### Exercise
Give the number of lines that contain "выхода" in the listing, and write nothing else.

### The data
•••

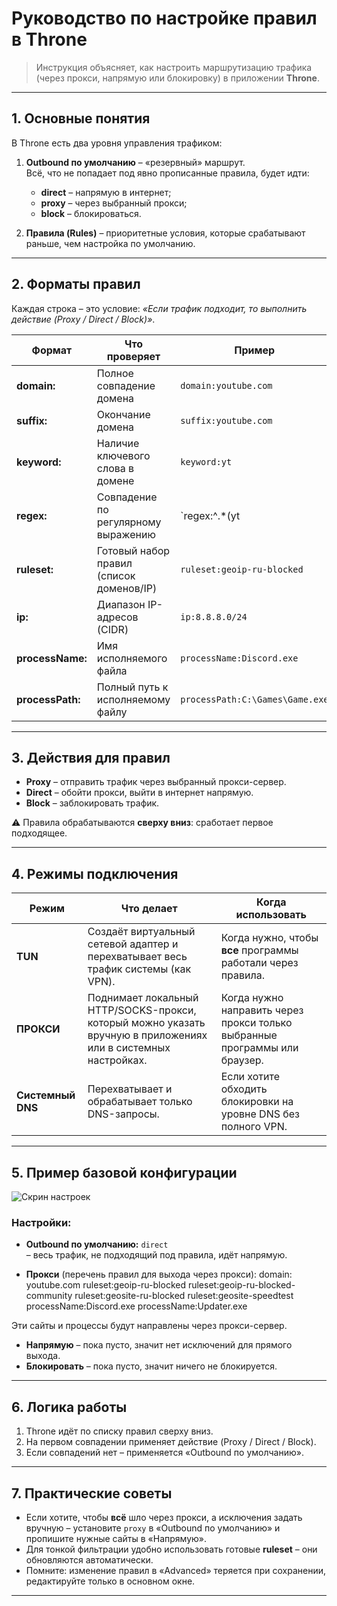 # Руководство по настройке правил в Throne

> Инструкция объясняет, как настроить маршрутизацию трафика (через прокси, напрямую или блокировку) в приложении **Throne**.

---

## 1. Основные понятия

В Throne есть два уровня управления трафиком:

1. **Outbound по умолчанию** – «резервный» маршрут.  
   Всё, что не попадает под явно прописанные правила, будет идти:
   * **direct** – напрямую в интернет;
   * **proxy** – через выбранный прокси;
   * **block** – блокироваться.

2. **Правила (Rules)** – приоритетные условия, которые срабатывают раньше, чем настройка по умолчанию.

---

## 2. Форматы правил

Каждая строка – это условие: *«Если трафик подходит, то выполнить действие (Proxy / Direct / Block)»*.

| Формат            | Что проверяет                              | Пример                           | Описание |
|--------------------|--------------------------------------------|------------------------------------|---------|
| **domain:**        | Полное совпадение домена                  | `domain:youtube.com`              | Только точный домен без поддоменов. |
| **suffix:**        | Окончание домена                           | `suffix:youtube.com`              | Все поддомены `*.youtube.com`. |
| **keyword:**       | Наличие ключевого слова в домене          | `keyword:yt`                      | Любой домен, где встречается `yt`. |
| **regex:**         | Совпадение по регулярному выражению        | `regex:^.*(yt|youtube)\.com$`     | Гибкая проверка (требуются знания RegExp). |
| **ruleset:**       | Готовый набор правил (список доменов/IP)   | `ruleset:geoip-ru-blocked`        | Подключает заранее подготовленный список. |
| **ip:**            | Диапазон IP-адресов (CIDR)                 | `ip:8.8.8.0/24`                   | Все адреса указанной подсети. |
| **processName:**   | Имя исполняемого файла                     | `processName:Discord.exe`         | Трафик конкретного приложения. |
| **processPath:**   | Полный путь к исполняемому файлу           | `processPath:C:\Games\Game.exe`   | То же, но учитывается полный путь.

---

## 3. Действия для правил

* **Proxy** – отправить трафик через выбранный прокси-сервер.
* **Direct** – обойти прокси, выйти в интернет напрямую.
* **Block** – заблокировать трафик.

⚠️ Правила обрабатываются **сверху вниз**: сработает первое подходящее.

---

## 4. Режимы подключения

| Режим          | Что делает | Когда использовать |
|-----------------|-----------|--------------------|
| **TUN**        | Создаёт виртуальный сетевой адаптер и перехватывает весь трафик системы (как VPN). | Когда нужно, чтобы **все** программы работали через правила. |
| **ПРОКСИ**     | Поднимает локальный HTTP/SOCKS-прокси, который можно указать вручную в приложениях или в системных настройках. | Когда нужно направить через прокси только выбранные программы или браузер. |
| **Системный DNS** | Перехватывает и обрабатывает только DNS-запросы. | Если хотите обходить блокировки на уровне DNS без полного VPN. |

---

## 5. Пример базовой конфигурации

![Скрин настроек](путь_к_файлу)

### Настройки:
* **Outbound по умолчанию:** `direct`  
  – весь трафик, не подходящий под правила, идёт напрямую.

* **Прокси** (перечень правил для выхода через прокси):
domain: youtube.com
ruleset:geoip-ru-blocked
ruleset:geoip-ru-blocked-community
ruleset:geosite-ru-blocked
ruleset:geosite-speedtest
processName:Discord.exe
processName:Updater.exe

Эти сайты и процессы будут направлены через прокси-сервер.

* **Напрямую** – пока пусто, значит нет исключений для прямого выхода.
* **Блокировать** – пока пусто, значит ничего не блокируется.

---

## 6. Логика работы

1. Throne идёт по списку правил сверху вниз.  
2. На первом совпадении применяет действие (Proxy / Direct / Block).  
3. Если совпадений нет – применяется «Outbound по умолчанию».

---

## 7. Практические советы

* Если хотите, чтобы **всё** шло через прокси, а исключения задать вручную – установите `proxy` в «Outbound по умолчанию» и пропишите нужные сайты в «Напрямую».  
* Для тонкой фильтрации удобно использовать готовые **ruleset** – они обновляются автоматически.  
* Помните: изменение правил в «Advanced» теряется при сохранении, редактируйте только в основном окне.

---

•••

### Expected answer
2